That’s the point that Fox News host Laura Ingraham just made about billionaire leftist Oprah Winfrey’s stump speech for Democrats. Winfrey recently used her star power to support Stacey Abrams in the Georgia race for governor, but many people took issue with her use of race to drive a wedge between the candidates.

“Got to hand it to Oprah. She’s a great speaker, but I kinda liked her better when she was giving away Toyotas and refrigerators,” Ingraham stated on her Thursday program.

The big problem, in Ingraham’s view, is that Winfrey didn’t focus on facts, but instead played the race card.

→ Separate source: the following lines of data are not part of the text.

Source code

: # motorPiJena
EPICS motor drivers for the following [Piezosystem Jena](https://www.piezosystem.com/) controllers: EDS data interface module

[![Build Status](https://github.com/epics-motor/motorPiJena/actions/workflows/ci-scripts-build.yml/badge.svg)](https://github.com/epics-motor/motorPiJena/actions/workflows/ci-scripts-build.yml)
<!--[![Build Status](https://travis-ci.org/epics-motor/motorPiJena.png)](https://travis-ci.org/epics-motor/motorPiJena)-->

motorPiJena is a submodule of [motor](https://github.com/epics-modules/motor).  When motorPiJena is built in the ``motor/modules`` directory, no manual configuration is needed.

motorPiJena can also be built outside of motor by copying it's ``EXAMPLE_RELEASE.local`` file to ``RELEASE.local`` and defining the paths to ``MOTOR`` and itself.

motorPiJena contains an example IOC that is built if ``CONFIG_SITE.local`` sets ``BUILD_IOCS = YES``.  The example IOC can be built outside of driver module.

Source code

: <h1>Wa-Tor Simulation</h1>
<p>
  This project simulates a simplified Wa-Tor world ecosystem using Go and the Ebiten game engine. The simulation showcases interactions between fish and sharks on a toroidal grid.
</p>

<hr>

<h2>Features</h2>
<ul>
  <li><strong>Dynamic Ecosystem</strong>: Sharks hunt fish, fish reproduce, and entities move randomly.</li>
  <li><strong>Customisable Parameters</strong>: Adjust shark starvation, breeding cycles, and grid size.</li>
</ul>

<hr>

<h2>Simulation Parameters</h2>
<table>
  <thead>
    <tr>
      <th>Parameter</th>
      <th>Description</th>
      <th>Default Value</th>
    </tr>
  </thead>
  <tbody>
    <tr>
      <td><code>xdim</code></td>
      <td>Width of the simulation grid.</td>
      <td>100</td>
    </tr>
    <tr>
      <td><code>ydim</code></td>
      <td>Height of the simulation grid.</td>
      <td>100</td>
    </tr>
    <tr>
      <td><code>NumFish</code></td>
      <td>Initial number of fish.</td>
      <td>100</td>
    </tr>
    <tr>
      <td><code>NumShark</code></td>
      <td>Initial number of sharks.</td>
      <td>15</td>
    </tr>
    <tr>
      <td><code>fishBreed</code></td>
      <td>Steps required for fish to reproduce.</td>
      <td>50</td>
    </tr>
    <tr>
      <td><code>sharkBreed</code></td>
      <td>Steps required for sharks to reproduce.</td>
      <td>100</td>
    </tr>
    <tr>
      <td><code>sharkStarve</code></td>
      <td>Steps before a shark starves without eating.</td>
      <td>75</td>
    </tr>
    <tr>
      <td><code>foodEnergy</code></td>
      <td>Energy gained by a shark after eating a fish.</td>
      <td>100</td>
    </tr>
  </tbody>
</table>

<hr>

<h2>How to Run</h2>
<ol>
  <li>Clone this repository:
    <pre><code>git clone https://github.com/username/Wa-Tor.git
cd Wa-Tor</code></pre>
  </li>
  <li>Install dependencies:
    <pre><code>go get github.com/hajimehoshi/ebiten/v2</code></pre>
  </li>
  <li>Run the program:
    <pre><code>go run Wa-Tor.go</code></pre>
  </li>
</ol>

“To try to tie the candidacy of the Georgia Republican gubernatorial candidate Brian Kemp to the scourge of racism and even lynchings? Come on, Oprah!” the conservative host scolded.

“It’s dehumanizing, it’s completely baseless, it’s totally cruel and again I say, you’re much better than that and you’re much bigger than that,” she continued.

“And I also say this to Oprah Winfrey, how is this living our ‘best life now?’” the Fox host wondered.

Watch her commentary for yourself; Ingraham’s primary criticism of Winfrey takes place between 4:38 and 6:10 in the video below.



Do you think Winfrey tried to turn this election into a question of racial loyalty?

In her stump speech for the Democrat Abrams, Winfrey implied that black voters were somehow dishonoring their entire race if they didn’t support the liberal African American candidate.

“For anybody here who has an ancestor who didn’t have the right to vote and you are choosing not to vote wherever you are in this state, in this country, you are dishonoring your family,” she declared, according to The Huffington Post.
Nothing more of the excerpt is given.